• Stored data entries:
>>>

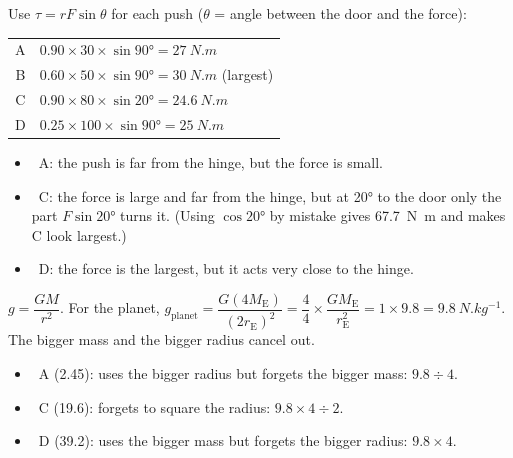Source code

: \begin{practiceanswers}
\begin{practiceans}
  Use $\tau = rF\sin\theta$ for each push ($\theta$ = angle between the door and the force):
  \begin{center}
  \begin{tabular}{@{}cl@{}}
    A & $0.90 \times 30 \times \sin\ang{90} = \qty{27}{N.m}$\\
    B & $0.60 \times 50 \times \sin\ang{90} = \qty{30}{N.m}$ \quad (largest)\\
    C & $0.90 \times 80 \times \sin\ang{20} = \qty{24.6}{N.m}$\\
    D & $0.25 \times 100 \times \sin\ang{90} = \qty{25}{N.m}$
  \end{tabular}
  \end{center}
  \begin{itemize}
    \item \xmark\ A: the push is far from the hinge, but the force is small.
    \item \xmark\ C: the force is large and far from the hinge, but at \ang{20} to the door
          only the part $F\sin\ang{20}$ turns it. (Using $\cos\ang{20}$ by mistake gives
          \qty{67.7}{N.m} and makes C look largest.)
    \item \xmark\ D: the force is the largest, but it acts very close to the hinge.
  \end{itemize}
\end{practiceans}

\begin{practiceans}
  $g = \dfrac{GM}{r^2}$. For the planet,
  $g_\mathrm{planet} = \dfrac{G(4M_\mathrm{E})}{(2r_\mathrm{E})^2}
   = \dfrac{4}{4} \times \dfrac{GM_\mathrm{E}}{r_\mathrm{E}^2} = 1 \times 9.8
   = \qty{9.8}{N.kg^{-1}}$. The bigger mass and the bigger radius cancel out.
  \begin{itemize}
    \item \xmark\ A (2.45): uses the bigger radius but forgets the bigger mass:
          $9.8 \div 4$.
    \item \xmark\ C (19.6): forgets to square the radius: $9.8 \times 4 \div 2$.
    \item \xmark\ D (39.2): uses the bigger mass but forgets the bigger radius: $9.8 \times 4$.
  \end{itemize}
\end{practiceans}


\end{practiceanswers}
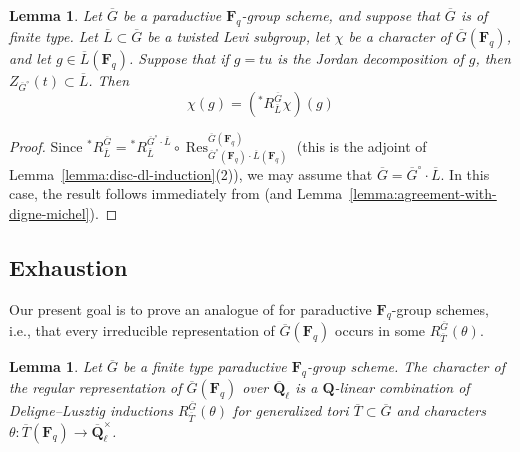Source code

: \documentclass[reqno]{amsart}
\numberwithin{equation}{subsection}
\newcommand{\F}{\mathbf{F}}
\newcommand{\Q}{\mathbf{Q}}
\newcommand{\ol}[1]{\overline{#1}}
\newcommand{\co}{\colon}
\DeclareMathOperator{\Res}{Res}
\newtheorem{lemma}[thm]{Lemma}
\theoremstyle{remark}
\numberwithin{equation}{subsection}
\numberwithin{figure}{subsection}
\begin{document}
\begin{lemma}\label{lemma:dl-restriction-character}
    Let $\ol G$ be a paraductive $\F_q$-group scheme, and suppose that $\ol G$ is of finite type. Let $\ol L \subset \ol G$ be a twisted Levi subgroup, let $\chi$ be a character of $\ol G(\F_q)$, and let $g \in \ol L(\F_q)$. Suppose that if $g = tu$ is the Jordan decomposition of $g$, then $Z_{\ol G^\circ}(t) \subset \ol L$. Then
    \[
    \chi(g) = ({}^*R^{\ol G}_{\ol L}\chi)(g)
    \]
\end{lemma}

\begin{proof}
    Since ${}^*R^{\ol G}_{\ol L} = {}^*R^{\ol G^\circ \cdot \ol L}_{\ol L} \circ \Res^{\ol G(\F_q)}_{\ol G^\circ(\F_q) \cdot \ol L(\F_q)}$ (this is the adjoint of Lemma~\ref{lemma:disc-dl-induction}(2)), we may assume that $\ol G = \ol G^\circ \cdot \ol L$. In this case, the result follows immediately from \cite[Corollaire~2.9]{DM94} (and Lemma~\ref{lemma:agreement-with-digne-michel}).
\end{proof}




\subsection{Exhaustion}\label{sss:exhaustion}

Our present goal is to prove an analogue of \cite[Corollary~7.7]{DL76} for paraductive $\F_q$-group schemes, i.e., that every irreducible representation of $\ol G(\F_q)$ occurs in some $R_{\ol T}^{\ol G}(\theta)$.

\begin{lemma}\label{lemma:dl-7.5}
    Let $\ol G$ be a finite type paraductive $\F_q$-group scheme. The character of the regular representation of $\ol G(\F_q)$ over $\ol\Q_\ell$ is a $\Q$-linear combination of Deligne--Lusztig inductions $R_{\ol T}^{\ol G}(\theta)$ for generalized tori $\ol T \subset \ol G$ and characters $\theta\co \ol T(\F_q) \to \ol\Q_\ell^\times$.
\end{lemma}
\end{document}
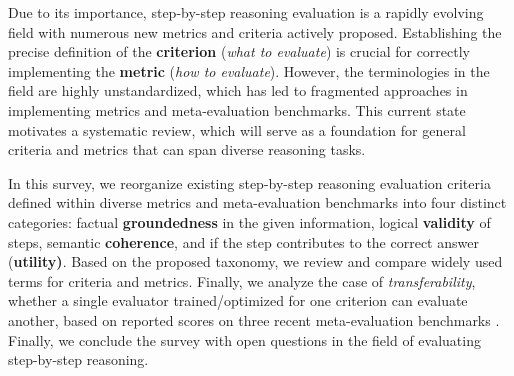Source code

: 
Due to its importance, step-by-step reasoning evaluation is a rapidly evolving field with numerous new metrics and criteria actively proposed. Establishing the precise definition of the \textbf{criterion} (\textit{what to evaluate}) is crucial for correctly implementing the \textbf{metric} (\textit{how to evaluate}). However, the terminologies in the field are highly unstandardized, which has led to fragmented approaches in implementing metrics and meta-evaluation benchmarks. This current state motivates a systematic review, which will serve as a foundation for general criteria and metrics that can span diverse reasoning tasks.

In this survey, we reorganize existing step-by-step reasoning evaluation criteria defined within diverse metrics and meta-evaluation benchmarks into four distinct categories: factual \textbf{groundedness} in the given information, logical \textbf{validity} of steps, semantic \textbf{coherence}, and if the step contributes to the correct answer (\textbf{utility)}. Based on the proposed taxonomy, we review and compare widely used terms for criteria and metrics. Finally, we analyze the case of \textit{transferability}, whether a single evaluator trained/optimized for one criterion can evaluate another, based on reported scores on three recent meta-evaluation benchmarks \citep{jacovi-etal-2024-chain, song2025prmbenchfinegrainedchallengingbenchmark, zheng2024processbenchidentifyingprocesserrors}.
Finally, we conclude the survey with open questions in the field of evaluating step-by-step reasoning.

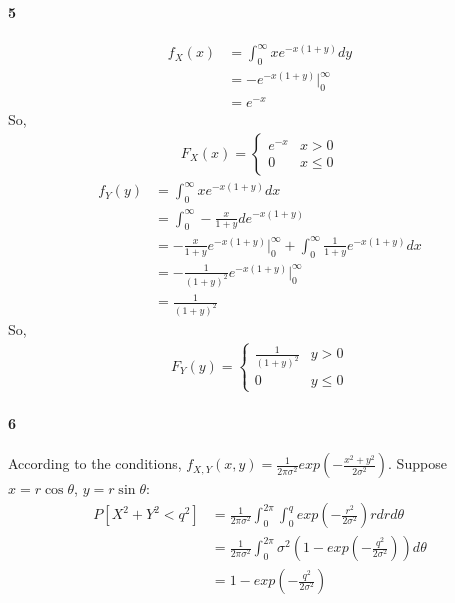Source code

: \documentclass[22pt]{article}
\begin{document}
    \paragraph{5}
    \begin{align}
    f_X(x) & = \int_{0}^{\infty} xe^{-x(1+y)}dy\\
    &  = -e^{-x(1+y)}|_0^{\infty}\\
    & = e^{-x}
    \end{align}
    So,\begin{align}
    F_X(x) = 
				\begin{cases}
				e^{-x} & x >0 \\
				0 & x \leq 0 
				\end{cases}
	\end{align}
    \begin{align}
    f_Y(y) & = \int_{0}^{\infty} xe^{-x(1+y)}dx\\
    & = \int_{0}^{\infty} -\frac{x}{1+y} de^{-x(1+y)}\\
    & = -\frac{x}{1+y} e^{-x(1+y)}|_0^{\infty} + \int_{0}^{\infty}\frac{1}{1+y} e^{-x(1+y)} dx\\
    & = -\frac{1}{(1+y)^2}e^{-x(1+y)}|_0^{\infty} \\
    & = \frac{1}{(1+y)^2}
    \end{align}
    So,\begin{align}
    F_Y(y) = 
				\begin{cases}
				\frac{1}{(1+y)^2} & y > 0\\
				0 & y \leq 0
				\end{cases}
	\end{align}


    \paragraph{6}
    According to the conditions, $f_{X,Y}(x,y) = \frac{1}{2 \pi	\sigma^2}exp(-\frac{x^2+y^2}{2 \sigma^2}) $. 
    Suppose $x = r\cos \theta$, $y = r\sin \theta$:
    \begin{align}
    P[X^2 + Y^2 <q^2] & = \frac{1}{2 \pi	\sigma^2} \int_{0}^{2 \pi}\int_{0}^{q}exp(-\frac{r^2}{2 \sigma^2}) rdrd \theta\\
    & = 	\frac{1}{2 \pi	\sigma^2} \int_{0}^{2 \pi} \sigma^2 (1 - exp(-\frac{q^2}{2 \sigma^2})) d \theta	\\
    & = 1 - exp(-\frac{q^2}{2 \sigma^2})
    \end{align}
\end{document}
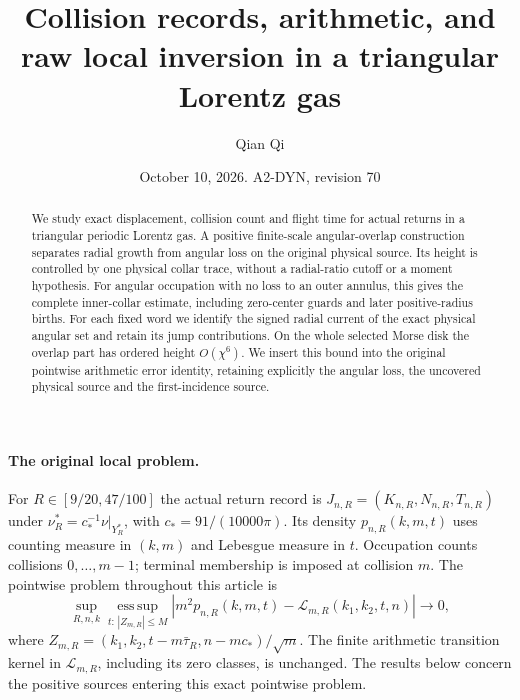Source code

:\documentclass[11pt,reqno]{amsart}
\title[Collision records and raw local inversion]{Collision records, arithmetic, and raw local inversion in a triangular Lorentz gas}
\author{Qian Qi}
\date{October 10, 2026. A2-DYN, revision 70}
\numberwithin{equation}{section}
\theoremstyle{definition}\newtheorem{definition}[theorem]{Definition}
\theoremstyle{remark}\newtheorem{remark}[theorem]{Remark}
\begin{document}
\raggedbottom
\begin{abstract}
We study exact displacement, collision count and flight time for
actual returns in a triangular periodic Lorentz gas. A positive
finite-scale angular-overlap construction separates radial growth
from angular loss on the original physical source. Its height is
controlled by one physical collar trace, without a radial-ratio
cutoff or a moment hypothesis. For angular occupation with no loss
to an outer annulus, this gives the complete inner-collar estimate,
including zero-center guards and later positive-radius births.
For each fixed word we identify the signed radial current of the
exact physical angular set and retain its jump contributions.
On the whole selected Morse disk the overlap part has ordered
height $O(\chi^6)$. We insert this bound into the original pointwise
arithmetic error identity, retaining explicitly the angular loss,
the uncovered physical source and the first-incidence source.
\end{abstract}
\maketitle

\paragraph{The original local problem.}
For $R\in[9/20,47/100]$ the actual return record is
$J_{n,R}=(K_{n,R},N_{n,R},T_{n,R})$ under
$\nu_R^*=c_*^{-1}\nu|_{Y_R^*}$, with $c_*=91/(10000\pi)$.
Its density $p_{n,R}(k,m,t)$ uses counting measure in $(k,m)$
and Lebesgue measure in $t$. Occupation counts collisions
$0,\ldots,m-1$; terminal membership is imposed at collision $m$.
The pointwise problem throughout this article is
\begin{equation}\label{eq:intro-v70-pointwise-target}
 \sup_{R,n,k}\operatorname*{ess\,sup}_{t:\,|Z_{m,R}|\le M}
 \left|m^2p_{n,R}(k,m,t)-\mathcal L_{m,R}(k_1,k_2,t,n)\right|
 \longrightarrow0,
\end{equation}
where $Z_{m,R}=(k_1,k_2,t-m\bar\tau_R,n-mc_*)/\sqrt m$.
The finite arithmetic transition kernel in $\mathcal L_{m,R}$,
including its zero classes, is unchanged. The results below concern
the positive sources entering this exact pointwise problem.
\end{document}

<<<

• What is needed: The lines above that include "measure" should each be listed.

• Exercise answer:
Its density $p_{n,R}(k,m,t)$ uses counting measure in $(k,m)$
and Lebesgue measure in $t$. Occupation counts collisions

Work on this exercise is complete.